(Stored data)
---------------

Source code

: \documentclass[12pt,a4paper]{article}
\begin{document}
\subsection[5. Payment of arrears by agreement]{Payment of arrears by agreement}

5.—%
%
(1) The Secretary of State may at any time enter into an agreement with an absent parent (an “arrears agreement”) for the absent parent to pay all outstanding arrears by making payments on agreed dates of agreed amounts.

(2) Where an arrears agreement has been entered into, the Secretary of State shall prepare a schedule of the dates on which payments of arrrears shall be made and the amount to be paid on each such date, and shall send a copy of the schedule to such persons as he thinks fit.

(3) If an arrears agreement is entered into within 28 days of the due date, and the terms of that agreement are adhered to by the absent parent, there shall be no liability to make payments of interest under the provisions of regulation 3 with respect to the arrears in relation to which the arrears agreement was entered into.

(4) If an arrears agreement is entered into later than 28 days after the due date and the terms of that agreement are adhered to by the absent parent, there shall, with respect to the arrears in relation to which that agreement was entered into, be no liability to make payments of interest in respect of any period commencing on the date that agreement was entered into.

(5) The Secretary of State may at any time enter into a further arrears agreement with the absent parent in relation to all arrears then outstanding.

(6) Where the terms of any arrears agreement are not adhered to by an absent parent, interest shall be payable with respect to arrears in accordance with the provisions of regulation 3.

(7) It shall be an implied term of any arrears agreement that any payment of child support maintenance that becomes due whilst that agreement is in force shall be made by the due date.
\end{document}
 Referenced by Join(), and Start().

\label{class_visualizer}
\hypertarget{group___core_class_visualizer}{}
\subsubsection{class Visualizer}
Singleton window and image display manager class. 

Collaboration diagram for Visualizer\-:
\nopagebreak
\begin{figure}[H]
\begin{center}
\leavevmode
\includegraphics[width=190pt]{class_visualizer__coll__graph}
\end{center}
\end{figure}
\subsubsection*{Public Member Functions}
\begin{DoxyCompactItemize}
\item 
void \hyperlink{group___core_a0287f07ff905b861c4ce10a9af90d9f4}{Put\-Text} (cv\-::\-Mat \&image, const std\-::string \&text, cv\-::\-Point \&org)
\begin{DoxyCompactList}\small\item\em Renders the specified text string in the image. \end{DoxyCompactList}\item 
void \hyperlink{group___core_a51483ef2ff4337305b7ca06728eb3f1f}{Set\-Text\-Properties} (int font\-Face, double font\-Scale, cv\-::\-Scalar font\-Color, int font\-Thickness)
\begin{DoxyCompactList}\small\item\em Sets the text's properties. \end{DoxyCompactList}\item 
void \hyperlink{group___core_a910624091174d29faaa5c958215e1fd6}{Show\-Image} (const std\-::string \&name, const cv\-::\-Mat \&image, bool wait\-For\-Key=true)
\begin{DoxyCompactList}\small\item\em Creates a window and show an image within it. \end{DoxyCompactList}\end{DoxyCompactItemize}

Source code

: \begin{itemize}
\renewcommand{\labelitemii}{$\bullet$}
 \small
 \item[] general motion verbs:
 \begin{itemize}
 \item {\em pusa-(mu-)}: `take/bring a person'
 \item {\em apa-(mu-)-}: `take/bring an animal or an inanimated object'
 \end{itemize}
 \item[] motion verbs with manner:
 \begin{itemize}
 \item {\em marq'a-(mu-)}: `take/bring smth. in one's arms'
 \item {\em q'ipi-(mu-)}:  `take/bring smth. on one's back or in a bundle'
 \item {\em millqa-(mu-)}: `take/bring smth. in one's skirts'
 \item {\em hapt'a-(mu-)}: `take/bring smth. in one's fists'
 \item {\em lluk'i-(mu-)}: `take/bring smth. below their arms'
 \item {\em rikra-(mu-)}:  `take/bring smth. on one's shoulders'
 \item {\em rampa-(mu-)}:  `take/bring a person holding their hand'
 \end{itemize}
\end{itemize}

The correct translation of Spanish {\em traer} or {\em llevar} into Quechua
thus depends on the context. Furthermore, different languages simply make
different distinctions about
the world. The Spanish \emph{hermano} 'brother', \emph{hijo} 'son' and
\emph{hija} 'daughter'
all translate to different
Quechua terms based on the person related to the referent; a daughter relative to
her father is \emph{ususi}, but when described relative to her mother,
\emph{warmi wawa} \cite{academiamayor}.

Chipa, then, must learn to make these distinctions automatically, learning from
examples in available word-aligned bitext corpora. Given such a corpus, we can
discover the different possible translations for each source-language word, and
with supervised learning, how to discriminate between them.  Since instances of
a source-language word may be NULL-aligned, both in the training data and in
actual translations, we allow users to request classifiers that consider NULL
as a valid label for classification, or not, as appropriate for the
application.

---------------

» **Task description**:
Wherever the string "their" appears in the data above, copy the line it sits in.

» **The completed task**:
 \item {\em lluk'i-(mu-)}: `take/bring smth. below their arms'
 \item {\em rampa-(mu-)}:  `take/bring a person holding their hand'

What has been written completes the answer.